WORK REQUEST
Restate, word for word, the lines from the opening line of the data through the line containing "HTTP lookup request", both included, and nothing else.

DATA UNDER STUDY

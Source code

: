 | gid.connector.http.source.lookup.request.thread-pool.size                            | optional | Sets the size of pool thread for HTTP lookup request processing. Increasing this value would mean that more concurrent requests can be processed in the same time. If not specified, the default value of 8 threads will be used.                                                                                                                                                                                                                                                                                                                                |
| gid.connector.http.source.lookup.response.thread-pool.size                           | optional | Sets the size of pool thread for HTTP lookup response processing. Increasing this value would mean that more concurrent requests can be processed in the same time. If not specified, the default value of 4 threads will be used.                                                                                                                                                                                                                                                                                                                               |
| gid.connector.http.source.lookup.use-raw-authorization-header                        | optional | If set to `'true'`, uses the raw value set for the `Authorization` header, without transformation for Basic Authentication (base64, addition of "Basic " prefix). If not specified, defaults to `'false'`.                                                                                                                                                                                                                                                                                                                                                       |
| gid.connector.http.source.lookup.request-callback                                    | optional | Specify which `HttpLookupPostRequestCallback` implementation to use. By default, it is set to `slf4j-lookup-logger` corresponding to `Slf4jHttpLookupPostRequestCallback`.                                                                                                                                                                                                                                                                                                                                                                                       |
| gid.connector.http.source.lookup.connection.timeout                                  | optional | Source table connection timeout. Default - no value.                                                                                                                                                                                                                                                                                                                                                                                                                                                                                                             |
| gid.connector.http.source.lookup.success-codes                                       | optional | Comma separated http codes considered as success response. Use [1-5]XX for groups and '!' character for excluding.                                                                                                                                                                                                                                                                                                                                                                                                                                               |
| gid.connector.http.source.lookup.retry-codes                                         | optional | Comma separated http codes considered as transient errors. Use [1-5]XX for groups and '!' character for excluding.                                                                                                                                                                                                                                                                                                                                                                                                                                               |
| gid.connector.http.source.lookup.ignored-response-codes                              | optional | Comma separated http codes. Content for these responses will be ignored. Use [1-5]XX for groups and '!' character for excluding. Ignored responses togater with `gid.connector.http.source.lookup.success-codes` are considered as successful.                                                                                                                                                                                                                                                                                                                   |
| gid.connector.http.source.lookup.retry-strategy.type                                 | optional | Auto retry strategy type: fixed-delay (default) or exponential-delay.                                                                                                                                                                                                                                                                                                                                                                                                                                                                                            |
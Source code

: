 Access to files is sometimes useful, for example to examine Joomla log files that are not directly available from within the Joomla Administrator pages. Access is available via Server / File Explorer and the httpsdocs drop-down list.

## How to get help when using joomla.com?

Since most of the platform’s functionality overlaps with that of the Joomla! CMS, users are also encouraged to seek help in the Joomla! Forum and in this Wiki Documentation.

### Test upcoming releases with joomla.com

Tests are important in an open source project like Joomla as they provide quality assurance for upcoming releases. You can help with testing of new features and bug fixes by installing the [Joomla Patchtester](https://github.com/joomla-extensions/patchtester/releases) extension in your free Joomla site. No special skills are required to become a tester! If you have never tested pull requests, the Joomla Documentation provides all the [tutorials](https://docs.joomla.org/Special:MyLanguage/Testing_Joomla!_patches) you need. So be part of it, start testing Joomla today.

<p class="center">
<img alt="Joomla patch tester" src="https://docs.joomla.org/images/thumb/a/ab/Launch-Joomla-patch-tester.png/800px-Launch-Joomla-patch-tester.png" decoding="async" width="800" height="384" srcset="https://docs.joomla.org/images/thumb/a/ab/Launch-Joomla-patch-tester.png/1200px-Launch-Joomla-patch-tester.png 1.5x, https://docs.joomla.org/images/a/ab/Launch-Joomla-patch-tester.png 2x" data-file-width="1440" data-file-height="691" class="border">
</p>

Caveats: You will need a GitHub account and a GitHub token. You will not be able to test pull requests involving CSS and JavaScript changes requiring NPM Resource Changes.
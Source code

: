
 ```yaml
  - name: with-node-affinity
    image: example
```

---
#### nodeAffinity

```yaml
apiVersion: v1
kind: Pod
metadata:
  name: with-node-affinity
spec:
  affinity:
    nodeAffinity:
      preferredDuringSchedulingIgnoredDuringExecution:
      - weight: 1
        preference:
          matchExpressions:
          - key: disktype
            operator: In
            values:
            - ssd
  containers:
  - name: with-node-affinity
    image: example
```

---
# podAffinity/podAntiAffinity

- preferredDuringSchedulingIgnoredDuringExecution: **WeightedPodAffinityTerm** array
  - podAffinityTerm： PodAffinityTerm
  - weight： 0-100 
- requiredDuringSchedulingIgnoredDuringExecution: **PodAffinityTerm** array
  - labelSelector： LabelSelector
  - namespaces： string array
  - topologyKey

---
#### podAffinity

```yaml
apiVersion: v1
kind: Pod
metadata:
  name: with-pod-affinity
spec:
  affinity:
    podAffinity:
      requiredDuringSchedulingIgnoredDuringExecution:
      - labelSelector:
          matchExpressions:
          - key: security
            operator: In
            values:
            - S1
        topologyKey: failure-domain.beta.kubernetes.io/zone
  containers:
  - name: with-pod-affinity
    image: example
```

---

RESULT FOR THIS TASK
Source code

: | gid.connector.http.source.lookup.request.thread-pool.size                            | optional | Sets the size of pool thread for HTTP lookup request processing. Increasing this value would mean that more concurrent requests can be processed in the same time. If not specified, the default value of 8 threads will be used.                                                                                                                                                                                                                                                                                                                                |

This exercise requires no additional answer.